> **WORK INSTRUCTIONS**
The data is to be repeated exactly, with the images removed.
- - - - - - -
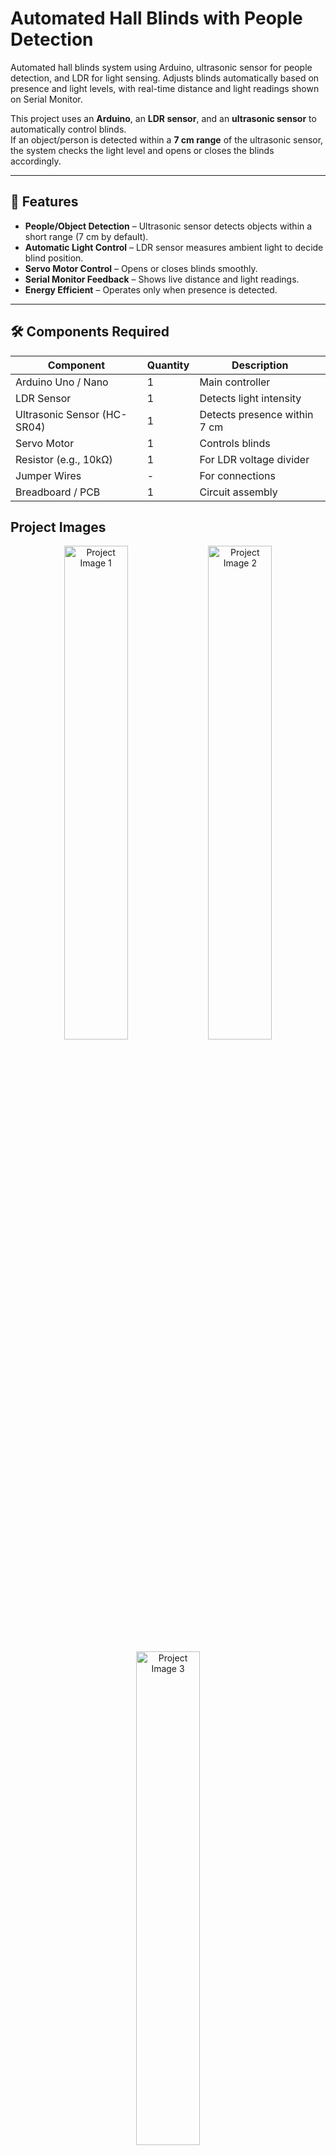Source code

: # Automated Hall Blinds with People Detection

Automated hall blinds system using Arduino, ultrasonic sensor for people detection, and LDR for light sensing. Adjusts blinds automatically based on presence and light levels, with real-time distance and light readings shown on Serial Monitor.

This project uses an **Arduino**, an **LDR sensor**, and an **ultrasonic sensor** to automatically control blinds.  
If an object/person is detected within a **7 cm range** of the ultrasonic sensor, the system checks the light level and opens or closes the blinds accordingly.

---

## 📌 Features
- **People/Object Detection** – Ultrasonic sensor detects objects within a short range (7 cm by default).
- **Automatic Light Control** – LDR sensor measures ambient light to decide blind position.
- **Servo Motor Control** – Opens or closes blinds smoothly.
- **Serial Monitor Feedback** – Shows live distance and light readings.
- **Energy Efficient** – Operates only when presence is detected.

---

## 🛠 Components Required
| Component | Quantity | Description |
|-----------|----------|-------------|
| Arduino Uno / Nano | 1 | Main controller |
| LDR Sensor | 1 | Detects light intensity |
| Ultrasonic Sensor (HC-SR04) | 1 | Detects presence within 7 cm |
| Servo Motor | 1 | Controls blinds |
| Resistor (e.g., 10kΩ) | 1 | For LDR voltage divider |
| Jumper Wires | - | For connections |
| Breadboard / PCB | 1 | Circuit assembly |

## Project Images
<p align="center">
  <img src="images/images1.jpg" alt="Project Image 1" width="45%">
  <img src="images/images2.jpg" alt="Project Image 2" width="45%">
</p>
<p align="center">
  <img src="images/images3.jpg" alt="Project Image 3" width="45%">
</p>

[![Watch the video](images/images2.jpg)](https://drive.google.com/file/d/111M2clpo4o4EK6LZJRgMXDi_AQRVTMFY/view?usp=sharing)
- - - - - - -
> **WRITTEN ANSWER**
Source code

: # Automated Hall Blinds with People Detection

Automated hall blinds system using Arduino, ultrasonic sensor for people detection, and LDR for light sensing. Adjusts blinds automatically based on presence and light levels, with real-time distance and light readings shown on Serial Monitor.

This project uses an **Arduino**, an **LDR sensor**, and an **ultrasonic sensor** to automatically control blinds.  
If an object/person is detected within a **7 cm range** of the ultrasonic sensor, the system checks the light level and opens or closes the blinds accordingly.

---

## 📌 Features
- **People/Object Detection** – Ultrasonic sensor detects objects within a short range (7 cm by default).
- **Automatic Light Control** – LDR sensor measures ambient light to decide blind position.
- **Servo Motor Control** – Opens or closes blinds smoothly.
- **Serial Monitor Feedback** – Shows live distance and light readings.
- **Energy Efficient** – Operates only when presence is detected.

---

## 🛠 Components Required
| Component | Quantity | Description |
|-----------|----------|-------------|
| Arduino Uno / Nano | 1 | Main controller |
| LDR Sensor | 1 | Detects light intensity |
| Ultrasonic Sensor (HC-SR04) | 1 | Detects presence within 7 cm |
| Servo Motor | 1 | Controls blinds |
| Resistor (e.g., 10kΩ) | 1 | For LDR voltage divider |
| Jumper Wires | - | For connections |
| Breadboard / PCB | 1 | Circuit assembly |

## Project Images
<p align="center">
  <img src="images/images1.jpg" alt="Project Image 1" width="45%">
  <img src="images/images2.jpg" alt="Project Image 2" width="45%">
</p>
<p align="center">
  <img src="images/images3.jpg" alt="Project Image 3" width="45%">
</p>

[![Watch the video](images/images2.jpg)](https://drive.google.com/file/d/111M2clpo4o4EK6LZJRgMXDi_AQRVTMFY/view?usp=sharing)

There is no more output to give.